In 2004, after the Kefaya ("enough") movement - a coalition of secular activists against Mubarak - launched, its concerns switched from the pan-Arabic to the Egyptian. But the real push within the blogosphere came after the events of Black Wednesday on May 25, 2005, when pro-Mubarak thugs attacked young activists protesting against him, and female journalists were sexually harassed. One of these was Nora Younis, a press photographer and one of 30 women picked from the protesters and penned into a garage, where, witnesses said, members of the Egyptian police force beat and sexually assaulted them. When the women were released, many had been stripped and were left half-naked and sobbing. Younis submitted a CD of photographs as part of a lawsuit against the police. When the state declined to press charges, Younis went online and became a fixture in the protest movement and on its associated websites, known across the country as the curly-haired girl holding up photographs of the interior minister, Habib El-

Adly, and the police commander accused of responsibility for the assaults, emblazoned with calls for their imprisonment. "Many of those present were bloggers," says el-Hamalawy. "They were horrified at what they saw. That was the point at which they became radicalised. They went home and called on fellow bloggers to speak out."

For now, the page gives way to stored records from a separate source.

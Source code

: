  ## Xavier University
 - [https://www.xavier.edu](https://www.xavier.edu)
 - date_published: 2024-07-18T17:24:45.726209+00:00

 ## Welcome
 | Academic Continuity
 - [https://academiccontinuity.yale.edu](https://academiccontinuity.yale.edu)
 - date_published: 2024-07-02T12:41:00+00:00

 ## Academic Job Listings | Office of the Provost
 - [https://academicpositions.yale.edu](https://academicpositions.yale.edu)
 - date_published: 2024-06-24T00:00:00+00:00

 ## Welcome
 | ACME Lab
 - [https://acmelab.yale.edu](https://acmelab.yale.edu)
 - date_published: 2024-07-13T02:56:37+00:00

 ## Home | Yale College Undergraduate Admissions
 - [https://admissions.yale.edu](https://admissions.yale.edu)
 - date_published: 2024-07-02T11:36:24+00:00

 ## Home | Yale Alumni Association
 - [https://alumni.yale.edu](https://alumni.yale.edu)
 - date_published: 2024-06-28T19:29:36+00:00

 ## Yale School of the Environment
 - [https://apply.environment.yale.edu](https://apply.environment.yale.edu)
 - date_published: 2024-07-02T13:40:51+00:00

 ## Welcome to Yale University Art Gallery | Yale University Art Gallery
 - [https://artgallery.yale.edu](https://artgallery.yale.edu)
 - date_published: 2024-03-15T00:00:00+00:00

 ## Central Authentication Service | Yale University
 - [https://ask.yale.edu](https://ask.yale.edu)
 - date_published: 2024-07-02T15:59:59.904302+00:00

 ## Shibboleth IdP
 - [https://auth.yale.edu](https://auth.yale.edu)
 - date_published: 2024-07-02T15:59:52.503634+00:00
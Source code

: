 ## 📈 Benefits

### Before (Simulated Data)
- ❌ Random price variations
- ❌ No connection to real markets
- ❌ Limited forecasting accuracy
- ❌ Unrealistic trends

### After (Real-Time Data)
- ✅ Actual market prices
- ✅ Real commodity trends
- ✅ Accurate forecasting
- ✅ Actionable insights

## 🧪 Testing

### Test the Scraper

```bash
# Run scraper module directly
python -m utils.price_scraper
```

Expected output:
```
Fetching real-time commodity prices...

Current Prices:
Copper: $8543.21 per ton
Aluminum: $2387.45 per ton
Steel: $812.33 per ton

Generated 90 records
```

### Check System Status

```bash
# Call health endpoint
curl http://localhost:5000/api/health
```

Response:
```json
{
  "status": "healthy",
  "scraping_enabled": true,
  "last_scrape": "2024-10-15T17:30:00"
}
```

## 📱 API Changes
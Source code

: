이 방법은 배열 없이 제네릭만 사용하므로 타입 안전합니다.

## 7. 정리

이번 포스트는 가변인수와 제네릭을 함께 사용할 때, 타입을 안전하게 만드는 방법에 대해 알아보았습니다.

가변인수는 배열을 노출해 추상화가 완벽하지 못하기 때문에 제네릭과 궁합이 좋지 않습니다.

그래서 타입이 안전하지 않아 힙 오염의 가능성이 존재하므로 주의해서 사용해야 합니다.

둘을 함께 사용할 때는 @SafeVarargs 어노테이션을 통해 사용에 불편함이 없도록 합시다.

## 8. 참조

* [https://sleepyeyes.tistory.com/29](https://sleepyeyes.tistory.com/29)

Ultimately, the goal of most Middle Eastern political bloggers is to spread the internet to the masses, along the lines of Nicholas Negroponte's One Laptop per Child ideology. "This opens up the world to everyone, rich or poor," says el-Hamalawy. And it looks as if Egypt is beginning to get there. Every Cairo corner seems to have a café where you can get online if you buy a latte.

When you ask Egyptians what they most want to change, you hear the same answer: "We would like a new government." Hosni Mubarak has governed under emergency rule since 1981. This legalises repression and gives the Ministry of Interior extensive powers to suspend basic rights - prohibiting demonstrations, censoring newspapers, monitoring communications, detaining people indefinitely without charge. Egypt's human-rights record is often criticised by NGOs. Yet, although it receives the occasional lashing from the US or Europe, that is never enough to rattle the authorities. Mubarak is important to the US, an ally in the "war on terror" in a troubled region (it is no coincidence that Cairo is where Barack Obama gave his grand Middle Eastern speech).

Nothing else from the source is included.